Scheduler Test Harness User Guide

This guide explains how to use the deterministic scheduler simulation harness to test the executor's work-stealing policy.

Overview

The scheduler test harness validates the executor's work distribution policy - not scanning logic. It simulates multi-worker scheduling without OS threads, enabling reproducible bug discovery and systematic interleaving exploration.

What it tests:

Local LIFO queue semantics (cache locality)
Global FIFO injector behavior
Work-stealing with randomized victim selection
Gate/count correctness (no lost tasks after join())
Park/unpark semantics (no deadlocks while work exists)
Resource accounting (bounded permits)

Why deterministic simulation:

Reproducible bugs: Any failure produces an artifact that replays identically
Systematic exploration: Enumerate interleavings that would require millions of runs to hit randomly
Shared policy code: executor_core.rs runs identically in production and simulation

Quick Start

# Run corpus regression tests
cargo test --features scheduler-sim scheduler_sim_replay_corpus

# Run stress tests with random case generation
cargo test --features scheduler-sim scheduler_sim_stress_smoke

# Scale stress runs via environment variables
SCHEDULER_SIM_STRESS_SEEDS=100 cargo test --features scheduler-sim scheduler_sim_stress_smoke

Key paths:

Corpus: crates/scanner-engine-integration-tests/tests/simulation/corpus/*.json - regression tests replayed on every run
Failures: crates/scanner-engine-integration-tests/tests/failures/*.json - where stress failures are written

ReproArtifact DSL Reference

A ReproArtifact defines a complete simulation scenario in JSON. The harness loads the case, initializes the executor, and steps through actions until completion or failure.

Top-Level Structure

{
  "schema_version": 1,
  "seed": 42,
  "case": {
    "exec_cfg": { ... },
    "resources": [ ... ],
    "programs": [ ... ],
    "tasks": [ ... ],
    "initial_runnable": [ ... ],
    "external_events": [ ... ],
    "max_steps": 100
  },
  "driver_choices": [ ... ],
  "expected_trace_hash": 12345678901234567890,
  "failure": { ... }
}

exec_cfg - Executor Configuration

Field	Type	Default	Description
`workers`	usize	required	Number of simulated worker threads
`steal_tries`	u32	4	Steal attempts before parking
`seed`	u64	required	RNG seed for deterministic victim selection
`wake_on_hoard_threshold`	u32	32	Local spawns before waking a sibling worker

"exec_cfg": {
  "workers": 2,
  "steal_tries": 2,
  "seed": 178,
  "wake_on_hoard_threshold": 32
}

resources - Bounded Permits

Models semaphores, byte budgets, or other bounded resources. Tasks can acquire and release units; the harness checks for overflow/underflow.

"resources": [
  { "id": 0, "total": 4 },
  { "id": 1, "total": 1 }
]

programs - Task Definitions

Each program is a sequence of bytecode instructions. Multiple tasks can share a program (like a function definition).

"programs": [
  {
    "name": "worker",
    "code": [
      { "Yield": { "placement": "Local" } },
      "Complete"
    ]
  }
]

tasks - Task Instances

Logical task states. Each task references a program and starts at a program counter (pc).

"tasks": [
  { "tid": 0, "program": 0, "pc": 0 },
  { "tid": 1, "program": 1, "pc": 0 }
]

initial_runnable - Starting Queue

Task IDs to enqueue at simulation start. A task ID can appear multiple times to model multiple run-tokens.

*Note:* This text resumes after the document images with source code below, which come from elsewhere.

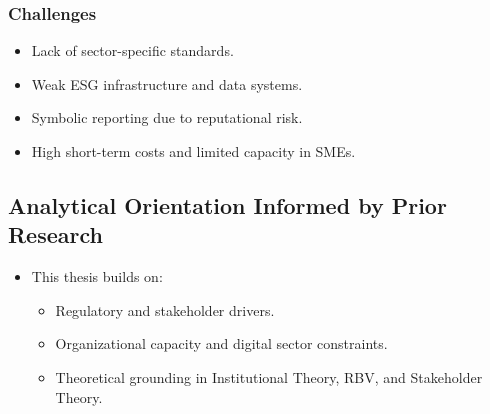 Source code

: \subsubsection{Challenges}
\begin{itemize}
    \item Lack of sector-specific standards.
    \item Weak ESG infrastructure and data systems.
    \item Symbolic reporting due to reputational risk.
    \item High short-term costs and limited capacity in SMEs.
\end{itemize}

\subsection{Analytical Orientation Informed by Prior Research}
\begin{itemize}
    \item This thesis builds on:
        \begin{itemize}
        \item Regulatory and stakeholder drivers.
        \item Organizational capacity and digital sector constraints.
        \item Theoretical grounding in Institutional Theory, RBV, and Stakeholder Theory.
        \end{itemize}
\end{itemize} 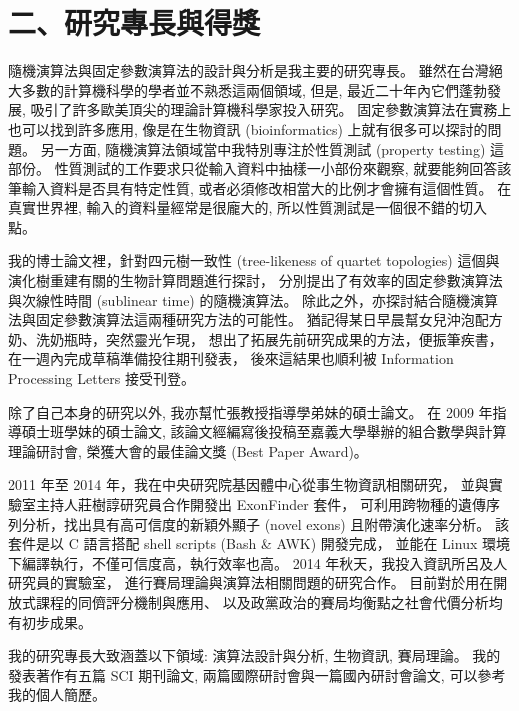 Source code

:\documentclass[10pt,a4paper]{article}
\begin{document}
\section*{\bf\large 二、研究專長與得獎}
\label{sec:personal-background}


隨機演算法與固定參數演算法的設計與分析是我主要的研究專長。  
雖然在台灣絕大多數的計算機科學的學者並不熟悉這兩個領域, 
但是, 最近二十年內它們蓬勃發展, 吸引了許多歐美頂尖的理論計算機科學家投入研究。
固定參數演算法在實務上也可以找到許多應用, 
像是在生物資訊 (bioinformatics) 上就有很多可以探討的問題。
另一方面, 隨機演算法領域當中我特別專注於性質測試 (property testing) 這部份。 
性質測試的工作要求只從輸入資料中抽樣一小部份來觀察, 
就要能夠回答該筆輸入資料是否具有特定性質, 或者必須修改相當大的比例才會擁有這個性質。 
在真實世界裡, 輸入的資料量經常是很龐大的, 所以性質測試是一個很不錯的切入點。


我的博士論文裡，針對四元樹一致性 (tree-likeness of quartet topologies) 
這個與演化樹重建有關的生物計算問題進行探討，
分別提出了有效率的固定參數演算法與次線性時間 (sublinear time) 的隨機演算法。
除此之外，亦探討結合隨機演算法與固定參數演算法這兩種研究方法的可能性。
猶記得某日早晨幫女兒沖泡配方奶、洗奶瓶時，突然靈光乍現，
想出了拓展先前研究成果的方法，便振筆疾書，在一週內完成草稿準備投往期刊發表，
後來這結果也順利被 Information Processing Letters 接受刊登。

除了自己本身的研究以外, 我亦幫忙張教授指導學弟妹的碩士論文。 
在 2009 年指導碩士班學妹的碩士論文, 
該論文經編寫後投稿至嘉義大學舉辦的組合數學與計算理論研討會, 
榮獲大會的最佳論文獎 (Best Paper Award)。

2011 年至 2014 年，我在中央研究院基因體中心從事生物資訊相關研究， 
並與實驗室主持人莊樹諄研究員合作開發出 ExonFinder 套件， 
可利用跨物種的遺傳序列分析，找出具有高可信度的新穎外顯子 (novel exons) 
且附帶演化速率分析。 
該套件是以 C 語言搭配 shell scripts (Bash \& AWK) 開發完成， 
並能在 Linux 環境下編譯執行，不僅可信度高，執行效率也高。
2014 年秋天，我投入資訊所呂及人研究員的實驗室， 
進行賽局理論與演算法相關問題的研究合作。
目前對於用在開放式課程的同儕評分機制與應用、 
以及政黨政治的賽局均衡點之社會代價分析均有初步成果。


我的研究專長大致涵蓋以下領域:  演算法設計與分析, 生物資訊, 賽局理論。 
我的發表著作有五篇 SCI 期刊論文, 兩篇國際研討會與一篇國內研討會論文,
 可以參考我的個人簡歷。


\end{document}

"initial_runnable": [0, 1, 0]

external_events - Scheduled I/O and Gate Operations

Events delivered by the driver at specific steps. These model external I/O completions and the join() call that closes the accepting gate.

"external_events": [
  { "at_step": 5, "event": { "IoComplete": { "token": 7 } } },
  { "at_step": 10, "event": "CloseGateJoin" }
]

max_steps - Safety Limit

Hard cap on simulation steps to prevent infinite runs. Reaching this limit without invariant violation means the test passed.

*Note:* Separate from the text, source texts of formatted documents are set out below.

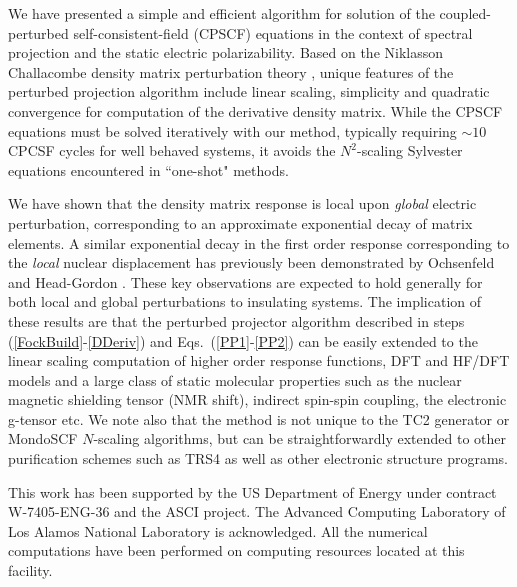 \documentclass[prl,aps,twocolumn,showpacs,twocolumngrid,superbib]{revtex4}
\begin{document}
We have presented a simple and efficient algorithm for solution of the coupled-perturbed 
self-consistent-field (CPSCF) equations in the context of spectral projection and the static 
electric polarizability.  Based on the Niklasson Challacombe density matrix perturbation theory \cite{ANiklasson04}, 
unique features of the perturbed projection algorithm include linear scaling, simplicity and 
quadratic convergence for computation of the derivative density matrix.  While the CPSCF 
equations must be solved iteratively with our method, typically requiring $\sim 10$ CPCSF 
cycles for well behaved systems, it avoids the $N^2$-scaling Sylvester equations encountered 
in ``one-shot" methods.

We have shown that the density matrix response is local upon {\em global} electric perturbation, 
corresponding to an approximate exponential decay of matrix elements. A similar exponential decay 
in the first order response corresponding to the {\em local} nuclear displacement has previously been
demonstrated by Ochsenfeld and Head-Gordon \cite{Ochsenfeld_1997}.   These key observations are expected to
hold generally for both local and global perturbations to insulating systems.  The implication of these 
results are that the perturbed projector algorithm described in steps (\ref{FockBuild}-\ref{DDeriv}) and
Eqs.~(\ref{PP1}-\ref{PP2}) can be easily extended to the linear scaling computation of higher order 
response functions, DFT and HF/DFT models and a large class of static molecular properties such as the 
nuclear magnetic shielding tensor (NMR shift), indirect spin-spin coupling, the electronic g-tensor etc.
We note also that the method is not unique to the TC2 generator or {\sc MondoSCF} $N$-scaling algorithms, 
but can be straightforwardly extended to other purification schemes such as TRS4 \cite{ANiklasson03} as
well as other electronic structure programs.


 This work has been supported by the US Department of Energy 
 under contract W-7405-ENG-36 and the ASCI project.  
 The Advanced Computing Laboratory of Los 
 Alamos National Laboratory is acknowledged.
 All the numerical computations have been
 performed on computing resources located at this facility.


\end{document}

driver_choices - Replay Interleaving

Each choice is an index into the enabled action list at that step. Empty means use the default policy (first enabled action).

"driver_choices": [
  { "idx": 0 },
  { "idx": 1 }
]

expected_trace_hash - Determinism Check

A 64-bit hash of the trace events. Replay must produce this exact hash, validating determinism.

failure - Artifact Metadata

failure records the outcome captured when the artifact was created. Replay currently asserts expected_trace_hash; this field is metadata.

"failure": {
  "kind": "Timeout",
  "step": 11,
  "message": "corpus artifact"
}

"Timeout" with "corpus artifact" is the common convention for non-violation corpus cases. Some corpus artifacts intentionally use other kinds (for example "Panic").

Bytecode Instruction Reference

Each instruction executes atomically. After execution, the task either continues (new PC), blocks, or completes.

Instruction	Scanner Equivalent	JSON Syntax
`Yield`	Async yield / reschedule self	`{ "Yield": { "placement": "Local" } }`
`Spawn`	`ctx.spawn_local()` / `spawn_global()`	`{ "Spawn": { "program": 1, "placement": "Local" } }`
`Sleep`	Timer-based wait / backoff	`{ "Sleep": { "ticks": 5 } }`
`WaitIo`	Waiting for network/disk I/O	`{ "WaitIo": { "token": 7 } }`
`TryAcquire`	ByteBudget / permit check	`{ "TryAcquire": { "res": 0, "units": 1, "ok": 2, "fail": 3 } }`
`Release`	Return budget / permit	`{ "Release": { "res": 0, "units": 1 } }`
`Jump`	Control flow (goto PC)	`{ "Jump": { "target": 0 } }`
`Complete`	Task finishes normally	`"Complete"`
`Panic`	Intentional crash (error path testing)	`"Panic"`

Placement Options

Used by Yield and Spawn to control where run-tokens are enqueued:

Placement	Queue	Semantics
`Local`	Worker's local LIFO queue	Cache locality, same worker likely executes
`Global`	Global FIFO injector	Fairness, any worker can pick up
`External`	Global injector (gated)	Respects accepting gate; fails after `join()`

Instruction Details

Yield: Re-enqueues the current task as a new run-token. The task continues at PC+1 when next executed.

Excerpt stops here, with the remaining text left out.